> [Work request]:
Character for character, reproduce every entry below.

Dataset entries
BEGIN
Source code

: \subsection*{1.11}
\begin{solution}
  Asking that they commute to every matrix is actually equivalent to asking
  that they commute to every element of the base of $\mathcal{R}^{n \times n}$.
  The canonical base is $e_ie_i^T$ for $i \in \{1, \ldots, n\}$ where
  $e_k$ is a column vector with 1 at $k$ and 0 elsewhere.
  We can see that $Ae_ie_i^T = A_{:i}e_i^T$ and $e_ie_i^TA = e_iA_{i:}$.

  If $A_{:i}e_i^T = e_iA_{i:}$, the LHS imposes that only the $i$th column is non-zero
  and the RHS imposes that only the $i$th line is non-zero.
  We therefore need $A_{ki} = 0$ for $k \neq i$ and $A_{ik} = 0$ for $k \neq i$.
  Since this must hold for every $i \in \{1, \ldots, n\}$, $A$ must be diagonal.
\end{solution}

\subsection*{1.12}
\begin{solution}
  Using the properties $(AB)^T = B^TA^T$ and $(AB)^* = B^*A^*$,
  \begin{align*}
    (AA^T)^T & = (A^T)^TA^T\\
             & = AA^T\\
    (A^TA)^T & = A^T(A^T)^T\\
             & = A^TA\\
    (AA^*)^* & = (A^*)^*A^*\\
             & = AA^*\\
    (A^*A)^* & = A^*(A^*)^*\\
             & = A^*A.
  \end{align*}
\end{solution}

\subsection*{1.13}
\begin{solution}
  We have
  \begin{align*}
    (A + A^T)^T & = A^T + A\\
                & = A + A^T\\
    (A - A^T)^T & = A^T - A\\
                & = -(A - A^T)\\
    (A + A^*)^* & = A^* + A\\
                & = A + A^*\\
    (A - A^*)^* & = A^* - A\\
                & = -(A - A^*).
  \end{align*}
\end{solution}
END
> [Response area]:
Source code

: \subsection*{1.11}
\begin{solution}
  Asking that they commute to every matrix is actually equivalent to asking
  that they commute to every element of the base of $\mathcal{R}^{n \times n}$.
  The canonical base is $e_ie_i^T$ for $i \in \{1, \ldots, n\}$ where
  $e_k$ is a column vector with 1 at $k$ and 0 elsewhere.
  We can see that $Ae_ie_i^T = A_{:i}e_i^T$ and $e_ie_i^TA = e_iA_{i:}$.

  If $A_{:i}e_i^T = e_iA_{i:}$, the LHS imposes that only the $i$th column is non-zero
  and the RHS imposes that only the $i$th line is non-zero.
  We therefore need $A_{ki} = 0$ for $k \neq i$ and $A_{ik} = 0$ for $k \neq i$.
  Since this must hold for every $i \in \{1, \ldots, n\}$, $A$ must be diagonal.
\end{solution}

\subsection*{1.12}
\begin{solution}
  Using the properties $(AB)^T = B^TA^T$ and $(AB)^* = B^*A^*$,
  \begin{align*}
    (AA^T)^T & = (A^T)^TA^T\\
             & = AA^T\\
    (A^TA)^T & = A^T(A^T)^T\\
             & = A^TA\\
    (AA^*)^* & = (A^*)^*A^*\\
             & = AA^*\\
    (A^*A)^* & = A^*(A^*)^*\\
             & = A^*A.
  \end{align*}
\end{solution}

\subsection*{1.13}
\begin{solution}
  We have
  \begin{align*}
    (A + A^T)^T & = A^T + A\\
                & = A + A^T\\
    (A - A^T)^T & = A^T - A\\
                & = -(A - A^T)\\
    (A + A^*)^* & = A^* + A\\
                & = A + A^*\\
    (A - A^*)^* & = A^* - A\\
                & = -(A - A^*).
  \end{align*}
\end{solution}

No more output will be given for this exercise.